Public editors, or ombudsmen as they were called for a time, investigate and write about coverage decisions and mistakes made at their own papers. It’s a great principle that’s not so hot in practice.

The New York Times had a monstrous example of such un-hot execution in Sunday’s Public Editor column about a mistake-ridden obituary for newsman Walter Cronkite.

Now, seven corrections on one obit–yes, that’s right, seven–is surely worthy of newsroom soul searching and public apologies. But when columnist Clark Hoyt answered his headline question of “How Could This Happen” with the following, my heart sank:

“The short answer is that a television critic with a history of errors wrote hastily and failed to double-check her work, and editors who should have been vigilant were not.”

He goes on to name names and examine the troubled history of the obit. His column exemplifies the problems with insider commentary on coverage and editing decisions.

Hoyt is no doubt a fine reporter and writer, qualified to investigate his peers. But it’s impossible for an editor, whatever distancing title has been given to him, to sound anything but superior and whiny when ratting out colleagues. At best, he comes off as an ass-kisser, tsk-tisking along with the reader about journalism’s disappointing decline. At worst, he makes the reader instinctively side with the poor slob who stepped in a cow pie when crossing a field full of the stuff.

Hoyt’s probing of the Cronkite mess reveals the many ways mistakes can be overlooked or added to a story in a busy newsroom, and that is useful for readers to understand. But when he goes on to reveal the reporter’s past history of errors, one has to ask: Who is served?

Now we can all associate the byline of this prolific veteran reporter with sloppy mistakes. We can wonder if her latest story somehow slipped by her copy-desk keeper. Having seen this reporter spend a day in stocks on the village green, do you trust The New York Times more? I don’t.

But you can be sure the NYT brass feel better. Now they can go about their business, feeling pleased that they got to the bottom of the mess and demonstrated that they can kick butt with the best of the real CEOs out there.

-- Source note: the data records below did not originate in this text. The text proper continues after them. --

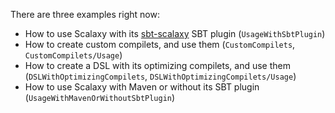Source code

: There are three examples right now:
*   How to use Scalaxy with its [sbt-scalaxy](http://github.com/ochafik/sbt-scalaxy) SBT plugin (`UsageWithSbtPlugin`)
*   How to create custom compilets, and use them (`CustomCompilets`, `CustomCompilets/Usage`)
*   How to create a DSL with its optimizing compilets, and use them (`DSLWithOptimizingCompilets`, `DSLWithOptimizingCompilets/Usage`) 
*   How to use Scalaxy with Maven or without its SBT plugin (`UsageWithMavenOrWithoutSbtPlugin`)
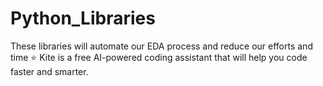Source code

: # Python_Libraries
These libraries will automate our EDA  process and reduce our efforts and time ⭐ Kite is a free AI-powered coding assistant that will help you code faster and smarter.
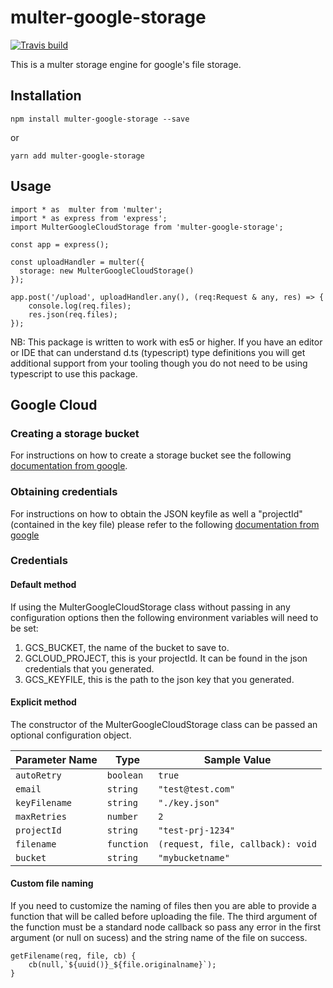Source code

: # multer-google-storage
[![Travis build](https://img.shields.io/travis/ARozar/multer-google-storage.svg)](https://travis-ci.org/ARozar/multer-google-storage/)

This is a multer storage engine for google's file storage.

## Installation
    npm install multer-google-storage --save

or

    yarn add multer-google-storage


## Usage
    import * as  multer from 'multer';
    import * as express from 'express';
    import MulterGoogleCloudStorage from 'multer-google-storage';

    const app = express();

    const uploadHandler = multer({
      storage: new MulterGoogleCloudStorage()
    });

    app.post('/upload', uploadHandler.any(), (req:Request & any, res) => {
        console.log(req.files);
        res.json(req.files);
    });

NB: This package is written to work with es5 or higher.  If you have an editor or IDE that can understand d.ts (typescript) type definitions you will get additional support from your tooling though you do not need to be using typescript to use this package.

## Google Cloud
### Creating a storage bucket
For instructions on how to create a storage bucket see the following [documentation from google](https://cloud.google.com/storage/docs/creating-buckets#storage-create-bucket-console).

### Obtaining credentials
For instructions on how to obtain the JSON keyfile as well a "projectId" (contained in the key file) please refer to the following [documentation from google](https://googlecloudplatform.github.io/google-cloud-node/#/docs/google-cloud/0.56.0/guides/authentication.)
### Credentials
#### Default method
If using the MulterGoogleCloudStorage class without passing in any configuration options then the following environment variables will need to be set:
1. GCS_BUCKET, the name of the bucket to save to.
2. GCLOUD_PROJECT, this is your projectId.  It can be found in the json credentials that you generated.
3. GCS_KEYFILE, this is the path to the json key that you generated.

#### Explicit method
The constructor of the MulterGoogleCloudStorage class can be passed an optional configuration object.

| Parameter Name | Type | Sample Value |
|---|---|---|
|`autoRetry`|`boolean`| `true`|
|`email`|`string`|`"test@test.com"`|
|`keyFilename`|`string`|`"./key.json"`|
|`maxRetries`|`number`|`2`|
|`projectId`|`string`|`"test-prj-1234"`|
|`filename`| `function`|`(request, file, callback): void`|
|`bucket`|`string`|`"mybucketname"`|

#### Custom file naming
If you need to customize the naming of files then you are able to provide a function that will be called before uploading the file.  The third argument of the function must be a standard node callback so pass any error in the first argument (or null on sucess) and the string name of the file on success.

	getFilename(req, file, cb) {
    	cb(null,`${uuid()}_${file.originalname}`);
	}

Outside writers, preferably from places like the Pew Foundation or other reputable media watchers, do a much better job of this sort of reporting. If a newspaper wants to come clean about errors, they can instruct their staff to cooperate when the media watchdogs call. The brass can provide time lines for the process: Reporter A wrote this and got it right, Editor B messed it up, Editor C caught that mistake and made another….and so on.

The best of all worlds would be a revolving 3-person panel made up of, say, a NYT insider, someone from Pew and a veteran journalist-turned-academic. Let ‘em loose to gather facts, forbid them from consulting with each other, then run their conclusions in side-by-side columns. Maybe even let that sloppy reporter have a say beyond the obligatory mea culpa, “This is my fault. There are no excuses.”

We could all learn from that kind of coverage.